Moreover, the Court finds Plaintiffs' proposal of setting aside $6,290 from John Doe 1's gross settlement proceeds to reimburse Jane Doe for payment of past medical expenses for John Doe 1 to be fair and reasonable. Under the California Probate Code, the Court may issue an order "authorizing and directing that reasonable expenses, medical or otherwise and including reimbursement to a parent, [] as the court shall approve and allow therein, shall be paid from the money or other property to be paid or delivered for the benefit of the minor[.]" Cal. Prob. Code § 3601. Jane Doe has declared under penalty of perjury that, since the date the family moved into the subject residence, she has incurred approximately $6,290.00 in medical expenses on behalf of John Doe 1 for his medical conditions, including treatment and therapies for his autism spectrum disorder. ECF No. 54-2 ¶ 4. Under such circumstances, the Court finds Plaintiffs' proposal of setting aside funds to reimburse Jane Doe for these past medical expenses, which were incurred solely on behalf of and for the benefit of John Doe 1, is in line with the statutory scheme designed to protect settlement proceeds belonging to minors.

Based upon a consideration of the facts, Plaintiffs' claims and asserted damages, the risks associated with trial, and the recoveries in similar actions, the undersigned RECOMMENDS the Court find that the proposed settlement amounts to be disbursed to John Doe 1 ($19,793.29) and John Doe 2 ($1,277.04) are fair and reasonable under both California and federal law standards.

B. Attorney Fees and Costs

Attorney fees and costs are typically controlled by statute, local rule, or local custom. Fees in minors' cases have historically been limited to 25% of the gross recovery. In California, courts are required to approve the attorney fees to be paid for representation of a minor. See Cal. Prob. Code § 2601; Cal. Rule of Ct. 7.955. In instances where a contingency fee has been proposed, "most courts require a showing of good cause to award more than 25% of any recovery" whereas a greater reward is "rare and justified only when counsel proves that he or she provided extraordinary services." Schwall v. Meadow Wood Apts., No. CIV. S-07-0014 LKK, 2008 WL 552432, at *1-*2 (E.D. Cal. Feb. 27, 2008) (internal quotation marks omitted). See also Napier v. San Diego, No. 15-cv-581-CAB-KSC, 2017 WL 5759803, at *9 (S.D. Cal. No. 28, 2017) ("Generally, fees in minors cases have historically been limited to 25% of the gross recovery").

Similarly, San Diego Superior Court Civil Rule 2.4.6.2 states that, regarding a minor's compromise, "the court will determine the amount of costs, expenses, and attorney's fees to be allowed from the proceeds of the settlement. Absent extraordinary circumstances, attorney's fees will not exceed 25% of the gross proceeds of the settlement."

In the original Petition, Plaintiffs' counsel sought 37% of the entire settlement amount (before deducting for costs and expenses), in accordance with the contingency agreement between Plaintiffs and their counsel. Clark Decl. ¶ 15. The Court set a fairness hearing in part to explain that, based on the California law discussed above, the undersigned was not inclined to recommend Court approval of such a high contingency fee in this case.

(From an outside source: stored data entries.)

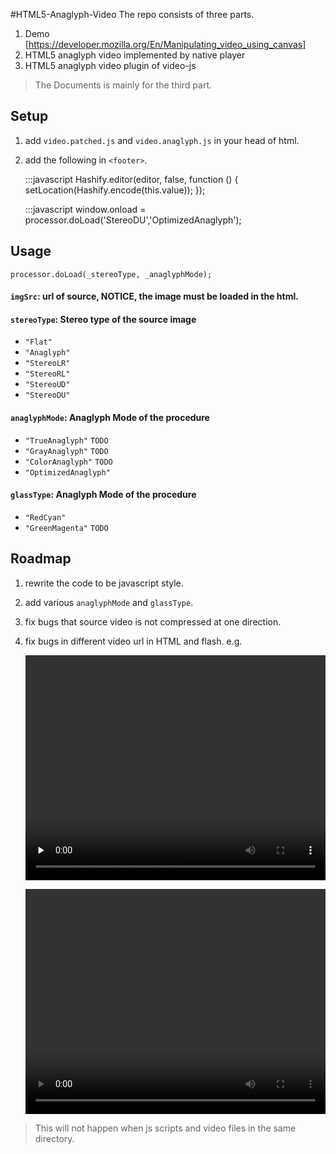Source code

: #HTML5-Anaglyph-Video
The repo consists of three parts.

1. Demo [https://developer.mozilla.org/En/Manipulating_video_using_canvas]
2. HTML5 anaglyph video implemented by native player
3. HTML5 anaglyph video plugin of video-js


> The Documents is mainly for the third part.


## Setup
1. add `video.patched.js` and `video.anaglyph.js` in your head of html.
2. add the following in `<footer>`.

    :::javascript
    Hashify.editor(editor, false, function () {
      setLocation(Hashify.encode(this.value));
    });

    :::javascript
    window.onload = processor.doLoad('StereoDU','OptimizedAnaglyph');


## Usage

    processor.doLoad(_stereoType, _anaglyphMode);

#### `imgSrc`: url of source, **NOTICE**, the image must be loaded in the html.
#### `stereoType`: Stereo type of the source image
  * `"Flat"`
  * `"Anaglyph"`
  * `"StereoLR"`
  * `"StereoRL"`
  * `"StereoUD"`
  * `"StereoDU"`

#### `anaglyphMode`: Anaglyph Mode of the procedure
  * `"TrueAnaglyph"` `TODO`
  * `"GrayAnaglyph"` `TODO`
  * `"ColorAnaglyph"` `TODO`
  * `"OptimizedAnaglyph"` 

#### `glassType`: Anaglyph Mode of the procedure
  * `"RedCyan"`
  * `"GreenMagenta"` `TODO`

## Roadmap
1. rewrite the code to be javascript style.
2. add various `anaglyphMode` and `glassType`.
3. fix bugs that source video is not compressed at one direction.
4. fix bugs in different video url in HTML and flash.
e.g.

    <video id="videoDiv" class="video-js vjs-default-skin" controls preload="none" width="480" height="360"
      data-setup="{}">
      <source src="video/1.mp4" type='video/mp4'> </source> 
    </video>


    <video id="videoDiv" class="video-js vjs-default-skin" controls preload="none" width="480" height="360"
      data-setup="{}">
      <source src="../video/4.flv" type='video/flv'> </source> </source> 
    </video>

> This will not happen when js scripts and video files in the same directory.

Under all four alternative options proposed for the disbursement of the settlement funds in the Supplemental Brief, Plaintiffs' counsel properly adjusted their attorney fee rate to 25% for their share of the minor Plaintiffs' settlement amounts. See ECF No. 54 at 4, 6, 7, 9. Given the new fee request's adherence to the historically applied limit in cases involving minors, the undersigned RECOMMENDS that the Court find the requested amount of attorney fees is reasonable and does not suggest that the settlement was unfair. This conclusion is especially warranted given counsel's willingness to depart significantly from the rate agreed upon in their contract with Plaintiffs.

Additionally, although this litigation was in its very early stages at the time of settlement, Plaintiffs' counsel incurred costs totaling $966.84 for filing suit, effectuating service, printing, and other hard costs. ECF No. 49-1 at 4. The undersigned RECOMMENDS the Court find that these relatively minimal costs are fair and reasonable under the circumstances, and that the proposal of splitting the costs four ways among the four Plaintiffs, resulting in a deduction of only $241.71 from each Plaintiff's recovery, is also fair and reasonable.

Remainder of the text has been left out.